In 2012, the Capital Library of China published A Century of Heritage, A Decade of Glory: Commemorative Collection for the 10th Anniversary of the Capital Library of China's New Building. The book includes reflections from library staff on the library's development over the past decade, as well as related academic papers. It is divided into seven sections: Ten-Year Review, Reader Services, Reading Activities, Work Research, Document Compilation, Network Technology, and Librarians' Reflections.

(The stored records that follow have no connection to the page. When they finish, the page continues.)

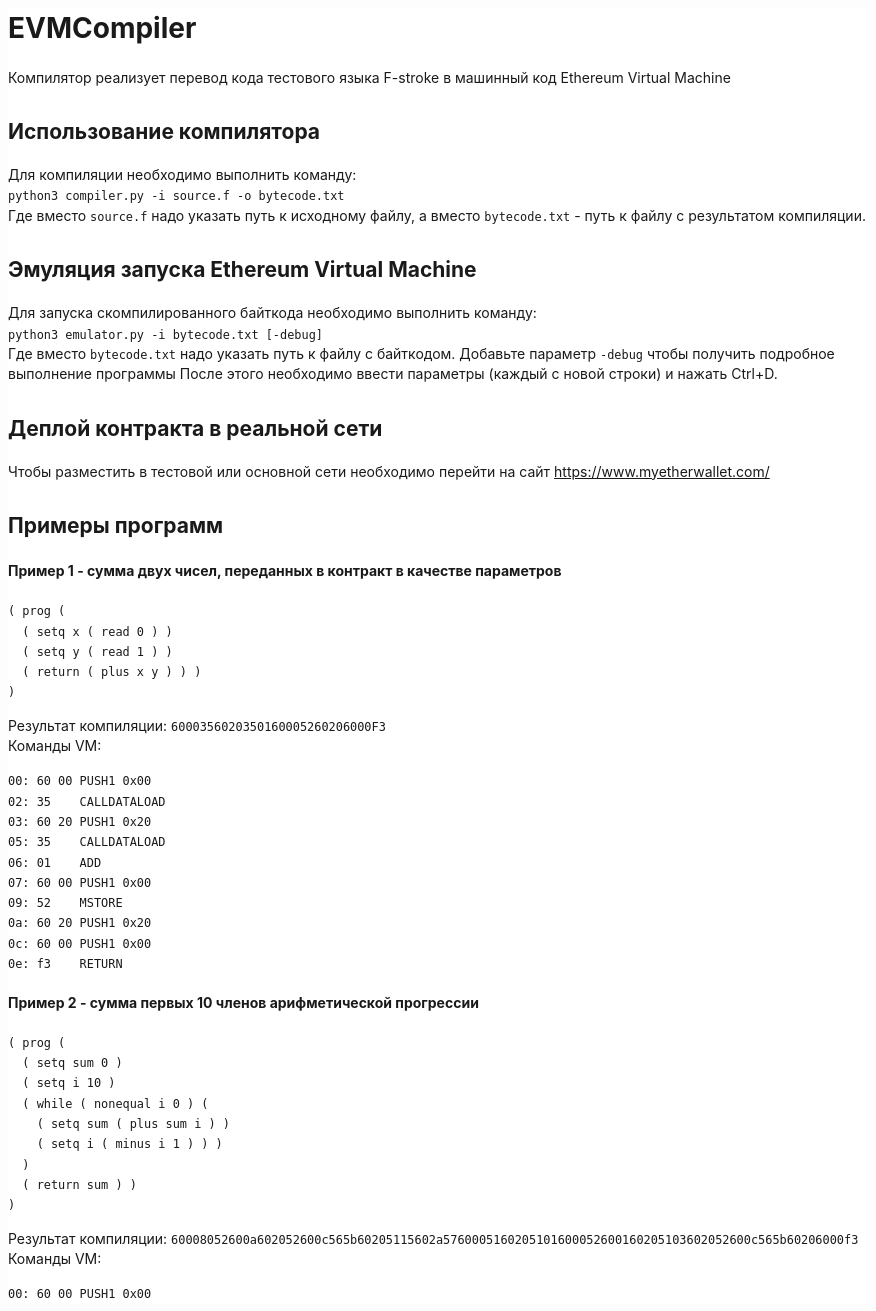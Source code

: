 # EVMCompiler
Компилятор реализует перевод кода тестового языка F-stroke в машинный код Ethereum Virtual Machine
## Использование компилятора
Для компиляции необходимо выполнить команду:\
`python3 compiler.py -i source.f -o bytecode.txt`\
Где вместо `source.f` надо указать путь к исходному файлу, а вместо `bytecode.txt` - путь к файлу с результатом компиляции.
## Эмуляция запуска Ethereum Virtual Machine
Для запуска скомпилированного байткода необходимо выполнить команду:\
`python3 emulator.py -i bytecode.txt [-debug]`\
Где вместо `bytecode.txt` надо указать путь к файлу с байткодом.
Добавьте параметр `-debug` чтобы получить подробное выполнение программы
После этого необходимо ввести параметры (каждый с новой строки) и нажать Ctrl+D.
## Деплой контракта в реальной сети
Чтобы разместить в тестовой или основной сети необходимо перейти на сайт <https://www.myetherwallet.com/>
## Примеры программ
#### Пример 1 - сумма двух чисел, переданных в контракт в качестве параметров
```
( prog ( 
  ( setq x ( read 0 ) )
  ( setq y ( read 1 ) )
  ( return ( plus x y ) ) )
)
```
Результат компиляции: `6000356020350160005260206000F3`\
Команды VM:
```
00: 60 00 PUSH1 0x00
02: 35    CALLDATALOAD
03: 60 20 PUSH1 0x20
05: 35    CALLDATALOAD
06: 01    ADD
07: 60 00 PUSH1 0x00
09: 52    MSTORE
0a: 60 20 PUSH1 0x20
0c: 60 00 PUSH1 0x00
0e: f3    RETURN
```
#### Пример 2 - сумма первых 10 членов арифметической прогрессии
```
( prog ( 
  ( setq sum 0 )
  ( setq i 10 )
  ( while ( nonequal i 0 ) ( 
    ( setq sum ( plus sum i ) ) 
    ( setq i ( minus i 1 ) ) ) 
  )
  ( return sum ) )
)
```
Результат компиляции: `60008052600a602052600c565b60205115602a5760005160205101600052600160205103602052600c565b60206000f3`\
Команды VM:
```
00: 60 00 PUSH1 0x00
```
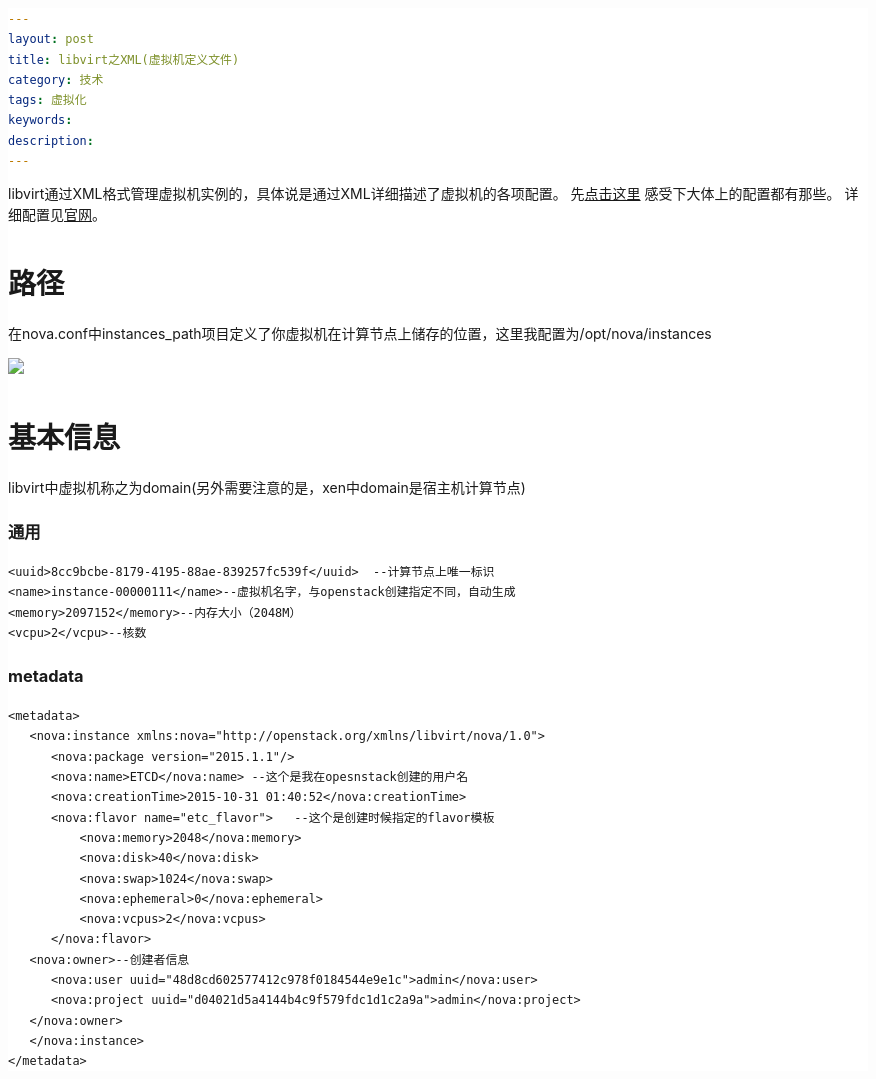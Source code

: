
 ```yaml
---
layout: post
title: libvirt之XML(虚拟机定义文件)
category: 技术
tags: 虚拟化
keywords: 
description: 
---
```


libvirt通过XML格式管理虚拟机实例的，具体说是通过XML详细描述了虚拟机的各项配置。
先[点击这里](http://www.lygrzs.com/wp-content/uploads/2015/10/libvirt.txt) 感受下大体上的配置都有那些。
详细配置见[官网](http://libvirt.org/format.html)。

# 路径 #

在nova.conf中instances_path项目定义了你虚拟机在计算节点上储存的位置，这里我配置为/opt/nova/instances

![](http://i.imgur.com/fim7AUk.png)

# 基本信息 #

libvirt中虚拟机称之为domain(另外需要注意的是，xen中domain是宿主机计算节点)

### 通用 ###

    <uuid>8cc9bcbe-8179-4195-88ae-839257fc539f</uuid>  --计算节点上唯一标识
    <name>instance-00000111</name>--虚拟机名字，与openstack创建指定不同，自动生成
    <memory>2097152</memory>--内存大小（2048M）
    <vcpu>2</vcpu>--核数


### metadata ###

    <metadata>
       <nova:instance xmlns:nova="http://openstack.org/xmlns/libvirt/nova/1.0">
          <nova:package version="2015.1.1"/>
          <nova:name>ETCD</nova:name> --这个是我在opesnstack创建的用户名
          <nova:creationTime>2015-10-31 01:40:52</nova:creationTime>
          <nova:flavor name="etc_flavor">   --这个是创建时候指定的flavor模板
              <nova:memory>2048</nova:memory>
              <nova:disk>40</nova:disk>
              <nova:swap>1024</nova:swap>
              <nova:ephemeral>0</nova:ephemeral>
              <nova:vcpus>2</nova:vcpus>
          </nova:flavor>
       <nova:owner>--创建者信息
          <nova:user uuid="48d8cd602577412c978f0184544e9e1c">admin</nova:user>
          <nova:project uuid="d04021d5a4144b4c9f579fdc1d1c2a9a">admin</nova:project>
       </nova:owner>
       </nova:instance>
    </metadata>
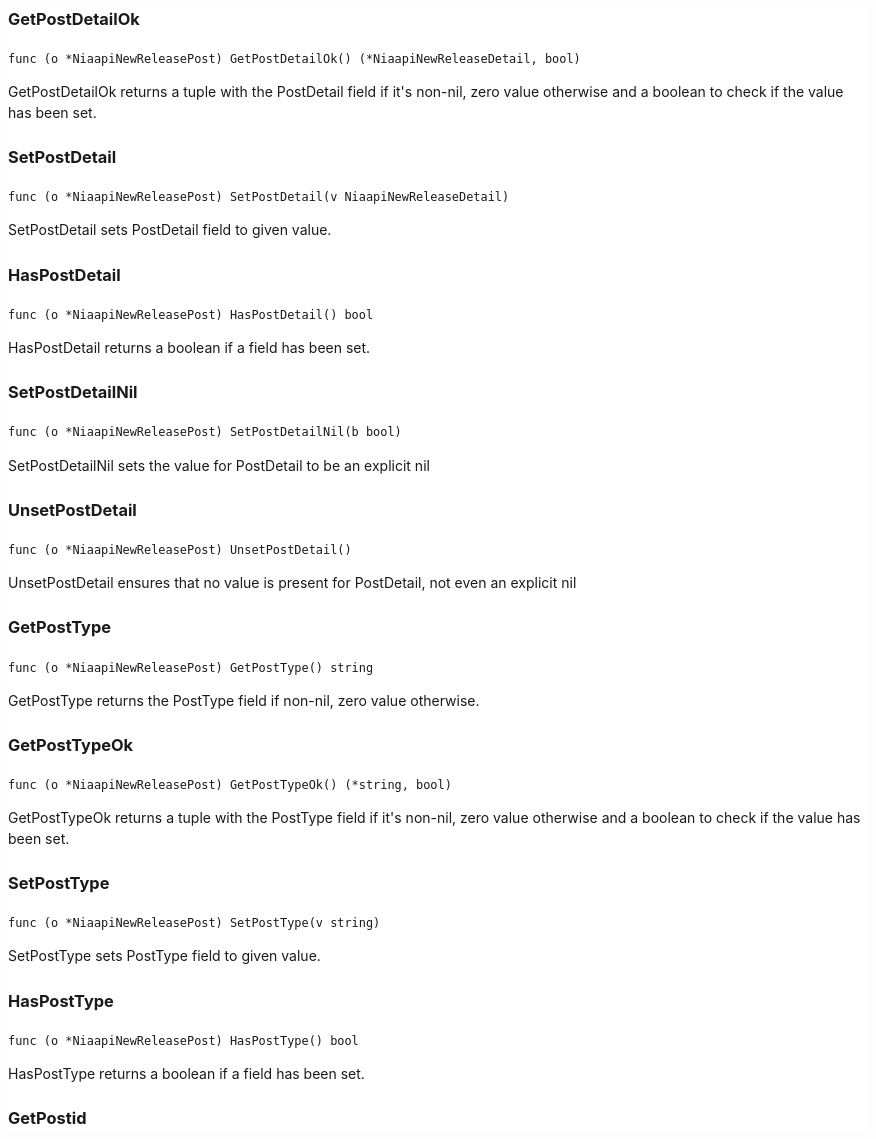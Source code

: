 ### GetPostDetailOk

`func (o *NiaapiNewReleasePost) GetPostDetailOk() (*NiaapiNewReleaseDetail, bool)`

GetPostDetailOk returns a tuple with the PostDetail field if it's non-nil, zero value otherwise
and a boolean to check if the value has been set.

### SetPostDetail

`func (o *NiaapiNewReleasePost) SetPostDetail(v NiaapiNewReleaseDetail)`

SetPostDetail sets PostDetail field to given value.

### HasPostDetail

`func (o *NiaapiNewReleasePost) HasPostDetail() bool`

HasPostDetail returns a boolean if a field has been set.

### SetPostDetailNil

`func (o *NiaapiNewReleasePost) SetPostDetailNil(b bool)`

 SetPostDetailNil sets the value for PostDetail to be an explicit nil

### UnsetPostDetail
`func (o *NiaapiNewReleasePost) UnsetPostDetail()`

UnsetPostDetail ensures that no value is present for PostDetail, not even an explicit nil
### GetPostType

`func (o *NiaapiNewReleasePost) GetPostType() string`

GetPostType returns the PostType field if non-nil, zero value otherwise.

### GetPostTypeOk

`func (o *NiaapiNewReleasePost) GetPostTypeOk() (*string, bool)`

GetPostTypeOk returns a tuple with the PostType field if it's non-nil, zero value otherwise
and a boolean to check if the value has been set.

### SetPostType

`func (o *NiaapiNewReleasePost) SetPostType(v string)`

SetPostType sets PostType field to given value.

### HasPostType

`func (o *NiaapiNewReleasePost) HasPostType() bool`

HasPostType returns a boolean if a field has been set.

### GetPostid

In 2023, the Capital Library of China published A Chronicle of 110 Years of the Capital Library of China: 1913-2023. The book is organized chronologically, documenting the library's development over more than a century from 1913 to 2023. Key events are systematically arranged by year to provide a structured historical overview.

== Academic Exchange ==
The Capital Library of China leverages Beijing's strategic location to collaborate with foreign embassies in China, as well as domestic and international library and cultural institutions. It has established connections with hundreds of institutions across more than 40 countries, hosting regional cultural exchanges and exhibitions to showcase global cultural resource.